▸ **Work instructions**:
Keep the pictures out of the copy and repeat the records exactly.

================================

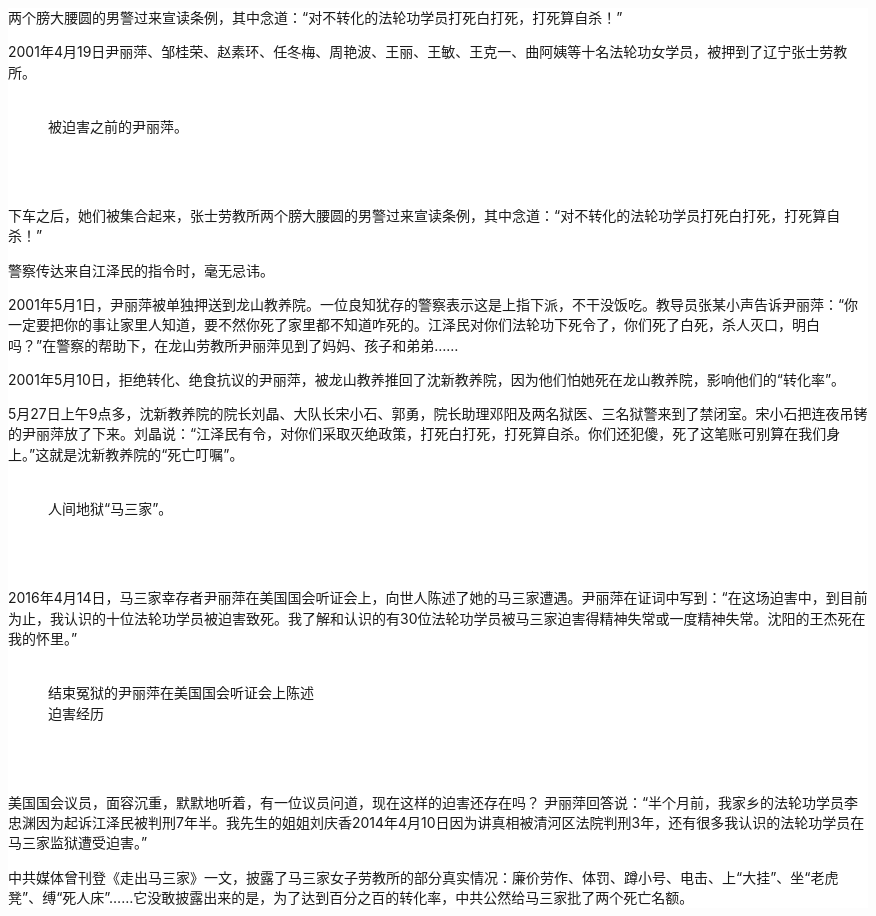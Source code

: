   两个膀大腰圆的男警过来宣读条例，其中念道：“对不转化的法轮功学员打死白打死，打死算自杀！”
  </b>
 </p>
 <p>
  2001年4月19日尹丽萍、邹桂荣、赵素环、任冬梅、周艳波、王丽、王敏、王克一、曲阿姨等十名法轮功女学员，被押到了辽宁张士劳教所。
 </p>
 <figure aria-describedby="caption-attachment-11527538" class="wp-caption aligncenter" id="attachment_11527538" style="width: 282px">
  <ok href="https://i.epochtimes.com/assets/uploads/2019/09/2019-9-3-123915-49.jpg" target="_blank">
   <img alt="" class="size-full wp-image-11527538" src="https://i.epochtimes.com/assets/uploads/2019/09/2019-9-3-123915-49.jpg"/>
  </ok>
  <br/><figcaption class="wp-caption-text" id="caption-attachment-11527538">
   被迫害之前的尹丽萍。
  </figcaption><br/>
 </figure><br/>
 <p>
  下车之后，她们被集合起来，张士劳教所两个膀大腰圆的男警过来宣读条例，其中念道：“对不转化的法轮功学员打死白打死，打死算自杀！”
 </p>
 <p>
  警察传达来自江泽民的指令时，毫无忌讳。
 </p>
 <p>
  2001年5月1日，尹丽萍被单独押送到龙山教养院。一位良知犹存的警察表示这是上指下派，不干没饭吃。教导员张某小声告诉尹丽萍：“你一定要把你的事让家里人知道，要不然你死了家里都不知道咋死的。江泽民对你们法轮功下死令了，你们死了白死，杀人灭口，明白吗？”在警察的帮助下，在龙山劳教所尹丽萍见到了妈妈、孩子和弟弟……
 </p>
 <p>
  2001年5月10日，拒绝转化、绝食抗议的尹丽萍，被龙山教养推回了沈新教养院，因为他们怕她死在龙山教养院，影响他们的“转化率”。
 </p>
 <p>
  5月27日上午9点多，沈新教养院的院长刘晶、大队长宋小石、郭勇，院长助理邓阳及两名狱医、三名狱警来到了禁闭室。宋小石把连夜吊铐的尹丽萍放了下来。刘晶说：“江泽民有令，对你们采取灭绝政策，打死白打死，打死算自杀。你们还犯傻，死了这笔账可别算在我们身上。”这就是沈新教养院的“死亡叮嘱”。
 </p>
 <figure aria-describedby="caption-attachment-11527539" class="wp-caption aligncenter" id="attachment_11527539" style="width: 299px">
  <ok href="https://i.epochtimes.com/assets/uploads/2019/09/2019-9-3-123915-50.jpg" target="_blank">
   <img alt="" class="size-full wp-image-11527539" src="https://i.epochtimes.com/assets/uploads/2019/09/2019-9-3-123915-50.jpg"/>
  </ok>
  <br/><figcaption class="wp-caption-text" id="caption-attachment-11527539">
   人间地狱“马三家”。
  </figcaption><br/>
 </figure><br/>
 <p>
  2016年4月14日，马三家幸存者尹丽萍在美国国会听证会上，向世人陈述了她的马三家遭遇。尹丽萍在证词中写到：“在这场迫害中，到目前为止，我认识的十位法轮功学员被迫害致死。我了解和认识的有30位法轮功学员被马三家迫害得精神失常或一度精神失常。沈阳的王杰死在我的怀里。”
 </p>
 <figure aria-describedby="caption-attachment-11527540" class="wp-caption aligncenter" id="attachment_11527540" style="width: 275px">
  <ok href="https://i.epochtimes.com/assets/uploads/2019/09/2019-9-3-123915-51.jpg" target="_blank">
   <img alt="" class="wp-image-11527540 size-full" src="https://i.epochtimes.com/assets/uploads/2019/09/2019-9-3-123915-51.jpg"/>
  </ok>
  <br/><figcaption class="wp-caption-text" id="caption-attachment-11527540">
   结束冤狱的尹丽萍在美国国会听证会上陈述迫害经历
  </figcaption><br/>
 </figure><br/>
 <p>
  美国国会议员，面容沉重，默默地听着，有一位议员问道，现在这样的迫害还存在吗？ 尹丽萍回答说：“半个月前，我家乡的法轮功学员李忠渊因为起诉江泽民被判刑7年半。我先生的姐姐刘庆香2014年4月10日因为讲真相被清河区法院判刑3年，还有很多我认识的法轮功学员在马三家监狱遭受迫害。”
 </p>
 <p>
  中共媒体曾刊登《走出马三家》一文，披露了马三家女子劳教所的部分真实情况：廉价劳作、体罚、蹲小号、电击、上“大挂”、坐“老虎凳”、缚“死人床”……它没敢披露出来的是，为了达到百分之百的转化率，中共公然给马三家批了两个死亡名额。
 </p>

================================

▸ **Solution**:
Source code

:   两个膀大腰圆的男警过来宣读条例，其中念道：“对不转化的法轮功学员打死白打死，打死算自杀！”
  </b>
 </p>
 <p>
  2001年4月19日尹丽萍、邹桂荣、赵素环、任冬梅、周艳波、王丽、王敏、王克一、曲阿姨等十名法轮功女学员，被押到了辽宁张士劳教所。
 </p>
 <figure aria-describedby="caption-attachment-11527538" class="wp-caption aligncenter" id="attachment_11527538" style="width: 282px">
  <ok href="https://i.epochtimes.com/assets/uploads/2019/09/2019-9-3-123915-49.jpg" target="_blank">
   <img alt="" class="size-full wp-image-11527538" src="https://i.epochtimes.com/assets/uploads/2019/09/2019-9-3-123915-49.jpg"/>
  </ok>
  <br/><figcaption class="wp-caption-text" id="caption-attachment-11527538">
   被迫害之前的尹丽萍。
  </figcaption><br/>
 </figure><br/>
 <p>
  下车之后，她们被集合起来，张士劳教所两个膀大腰圆的男警过来宣读条例，其中念道：“对不转化的法轮功学员打死白打死，打死算自杀！”
 </p>
 <p>
  警察传达来自江泽民的指令时，毫无忌讳。
 </p>
 <p>
  2001年5月1日，尹丽萍被单独押送到龙山教养院。一位良知犹存的警察表示这是上指下派，不干没饭吃。教导员张某小声告诉尹丽萍：“你一定要把你的事让家里人知道，要不然你死了家里都不知道咋死的。江泽民对你们法轮功下死令了，你们死了白死，杀人灭口，明白吗？”在警察的帮助下，在龙山劳教所尹丽萍见到了妈妈、孩子和弟弟……
 </p>
 <p>
  2001年5月10日，拒绝转化、绝食抗议的尹丽萍，被龙山教养推回了沈新教养院，因为他们怕她死在龙山教养院，影响他们的“转化率”。
 </p>
 <p>
  5月27日上午9点多，沈新教养院的院长刘晶、大队长宋小石、郭勇，院长助理邓阳及两名狱医、三名狱警来到了禁闭室。宋小石把连夜吊铐的尹丽萍放了下来。刘晶说：“江泽民有令，对你们采取灭绝政策，打死白打死，打死算自杀。你们还犯傻，死了这笔账可别算在我们身上。”这就是沈新教养院的“死亡叮嘱”。
 </p>
 <figure aria-describedby="caption-attachment-11527539" class="wp-caption aligncenter" id="attachment_11527539" style="width: 299px">
  <ok href="https://i.epochtimes.com/assets/uploads/2019/09/2019-9-3-123915-50.jpg" target="_blank">
   <img alt="" class="size-full wp-image-11527539" src="https://i.epochtimes.com/assets/uploads/2019/09/2019-9-3-123915-50.jpg"/>
  </ok>
  <br/><figcaption class="wp-caption-text" id="caption-attachment-11527539">
   人间地狱“马三家”。
  </figcaption><br/>
 </figure><br/>
 <p>
  2016年4月14日，马三家幸存者尹丽萍在美国国会听证会上，向世人陈述了她的马三家遭遇。尹丽萍在证词中写到：“在这场迫害中，到目前为止，我认识的十位法轮功学员被迫害致死。我了解和认识的有30位法轮功学员被马三家迫害得精神失常或一度精神失常。沈阳的王杰死在我的怀里。”
 </p>
 <figure aria-describedby="caption-attachment-11527540" class="wp-caption aligncenter" id="attachment_11527540" style="width: 275px">
  <ok href="https://i.epochtimes.com/assets/uploads/2019/09/2019-9-3-123915-51.jpg" target="_blank">
   <img alt="" class="wp-image-11527540 size-full" src="https://i.epochtimes.com/assets/uploads/2019/09/2019-9-3-123915-51.jpg"/>
  </ok>
  <br/><figcaption class="wp-caption-text" id="caption-attachment-11527540">
   结束冤狱的尹丽萍在美国国会听证会上陈述迫害经历
  </figcaption><br/>
 </figure><br/>
 <p>
  美国国会议员，面容沉重，默默地听着，有一位议员问道，现在这样的迫害还存在吗？ 尹丽萍回答说：“半个月前，我家乡的法轮功学员李忠渊因为起诉江泽民被判刑7年半。我先生的姐姐刘庆香2014年4月10日因为讲真相被清河区法院判刑3年，还有很多我认识的法轮功学员在马三家监狱遭受迫害。”
 </p>
 <p>
  中共媒体曾刊登《走出马三家》一文，披露了马三家女子劳教所的部分真实情况：廉价劳作、体罚、蹲小号、电击、上“大挂”、坐“老虎凳”、缚“死人床”……它没敢披露出来的是，为了达到百分之百的转化率，中共公然给马三家批了两个死亡名额。
 </p>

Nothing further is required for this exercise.